O globo, n. 31838, 07/10/2020. Sociedade, p. 17

 

Ibama não cumpre orçamento com dano ambiental

07/10/2020

 

 

Instituto gastou menos de 40% dos recursos disponíveis este ano para fiscalização e combate a desmatamento e queimadas; especialistas preocupam-se com danos a credibilidade do país e à possibilidade de que degradação seja definitiva

 Passados nove meses de 2020, o Ibama gastou menos de 40% de seu orçamento reservado para fiscalização, controle e combate ao desmatamento e às queimadas. Enquanto isso, os incêndios já destruíram mais de 20% do Pantanal, e os índices de desflorestamento da Amazônia são os maiores da década.

Para coibir as atividades ilegais nos biomas, o órgão do Ministério do Meio Ambiente dispunha de R$ 154.730.350. No entanto, até a tarde de ontem, liquidou somente R$ 57.074.286, o equivalente a 36,8%.

Especialistas entrevistados pelo GLOBO acreditam que o Ibama não gastará até o fim do ano todos os recursos a que tem direito para evitar queimas e desmates. A baixa quantia liquidada, dizem, indica falta de planejamento para lidar com crises ambientais que já se manifestam há meses. Entre as consequências previstas estão o colapso de ecossistemas, que correm risco de não recuperar sua biodiversidade, e o impacto na imagem do país diante de investidores estrangeiros.

Questionado sobre os números dedicados a cada ação prevista no orçamento, o Ibama restringiu-se a informar que os valores relacionados a prevenção e combate de queimadas estão “incorretos”. O instituto a firmou que havia R$ 29 milhões em caixa no início do ano, dos quais foram liquidados R$ 23 milhões, ou 83%.

O comunicado, porém, não relata que o Congresso aumentou o orçamento destinado a esta finalidade para R$ 38,6 milhões. O gasto, por sua vez, foi menor do que diz a nota: R$ 16 milhões — o equivalente a 41,5% do valor disponível.

O Ibama não comentou as verbas relacionadas a ações contra desmatamento e não respondeu como pretende liquidar integralmente o orçamento contra desmate e queimadas até o final do ano.

Economista do Senado Federal, Leonardo Ribeiro considera que a esta altura do ano, dada a situação de emergência ambiental, o Ibama já deveria ter gasto 100% de seu orçamento, e apelado para um crédito extraordinário, para dar conta do combate ao desmatamento e às queimadas.

—O governo federal liberou verbas adicionais para áreas afetadas pela pandemia, como o setor de saúde pública. Para o meio ambiente, no entanto, não houve prioridade, seja para ações de controle ou prevenção — diz Ribeiro. — Outros países e investidores estrangeiros pensarão que não estamos empenhados em resolver nossos problemas.
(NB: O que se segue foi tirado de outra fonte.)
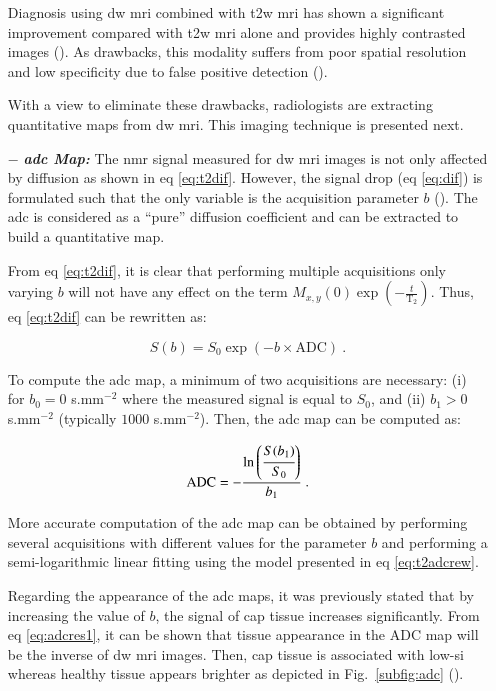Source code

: \begin{enumerate}[leftmargin=*]
Diagnosis using \ac{dw} \ac{mri} combined with \ac{t2w} \ac{mri} has shown a significant improvement compared with \ac{t2w} \ac{mri} alone and provides highly contrasted images (\cite{Shimofusa2005,Padhani2011,Choi2007}). As drawbacks, this modality suffers from poor spatial resolution and low specificity due to false positive detection (\cite{Choi2007}).

With a view to eliminate these drawbacks, radiologists are extracting quantitative maps from \ac{dw} \ac{mri}. This imaging technique is presented next.

\item[$-$] \textbf{\textit{\ac{adc} Map:}} The \ac{nmr} signal measured for \ac{dw} \ac{mri} images is not only affected by diffusion as shown in \acs{eq} \eqref{eq:t2dif}. However, the signal drop (\acs{eq} \eqref{eq:dif}) is formulated such that the only variable is the acquisition parameter $b$ (\cite{LeBihan1986}). The \ac{adc} is considered as a ``pure'' diffusion coefficient and can be extracted to build a quantitative map.

From \acs{eq} \ref{eq:t2dif}, it is clear that performing multiple acquisitions only varying $b$ will not have any effect on the term  $M_{x,y}(0) \exp \left( - \frac{t}{\text{T}_2} \right)$. Thus, \acs{eq} \ref{eq:t2dif} can be rewritten as:

\begin{equation}
	S(b) = S_0 \exp \left( -b \times \text{ADC} \right) \ .
	\label{eq:t2adcrew}
\end{equation}

To compute the \ac{adc} map, a minimum of two acquisitions are necessary: (i) for $b_0=0$ s.mm$^{-2}$ where the measured signal is equal to $S_0$, and (ii) $b_1>0$ s.mm$^{-2}$ (typically $1000$ s.mm$^{-2}$). Then, the \ac{adc} map can be computed as:

\begin{equation}
	\text{ADC} = - \frac{\ln \left( \cfrac{S(b_1)}{S_0} \right) }{b_1} \ .
	\label{eq:adcres1}
\end{equation}

More accurate computation of the \ac{adc} map can be obtained by performing several acquisitions with different values for the parameter $b$ and performing a semi-logarithmic linear fitting using the model presented in \acs{eq} \eqref{eq:t2adcrew}.

Regarding the appearance of the \ac{adc} maps, it was previously stated that by increasing the value of $b$, the signal of \ac{cap} tissue increases significantly. From \acs{eq} \eqref{eq:adcres1}, it can be shown that tissue appearance in the ADC map will be the inverse of \ac{dw} \ac{mri} images. Then, \ac{cap} tissue is associated with low-\ac{si} whereas healthy tissue appears brighter as depicted in Fig.~\ref{subfig:adc} (\cite{Barentsz2012}).


\end{enumerate}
Suely Araújo, ex-presidente do Ibama, destaca que menos de 36% dos recursos voltados a controle e fiscalização foram gastos. É um cenário muito diferente do visto em outros anos, onde o orçamento consumido com esta ação é historicamente alto.

— O Ibama faz cerca de mil operações por ano. Se gastou pouco, é prova de que sua ação está muito aquém da necessária — avalia Araújo. — É um ritmo baixo mesmo se considerarmos as limitações impostas pelo coronavírus, que reduziu a quantidade de equipes em campo. O governo deve planejar como liquidará sua verba. É assim que se vê a execução de políticas públicas.

PONTO DE NÃO RETORNO

O climatologista Carlos Nobre lembra que o orçamento do Ministério do Meio Ambiente foi consideravelmente reduzido a partir de 2015, quando o país mergulhou em uma recessão econômica, após um período exitoso na redução do desmatamento e das queimadas entre 2005 e 2014. Após os cortes, a manutenção do ritmo das atividades se tornou inviável, o que serviu como senha para a ação de grupos por trás do desmatamento ilegal.

— Estamos próximos do ponto de não retorno da floresta, ou seja, a degradação provocada pelo desmatamento e pelos incêndios pode se tornar irreversível — alerta o climatologista.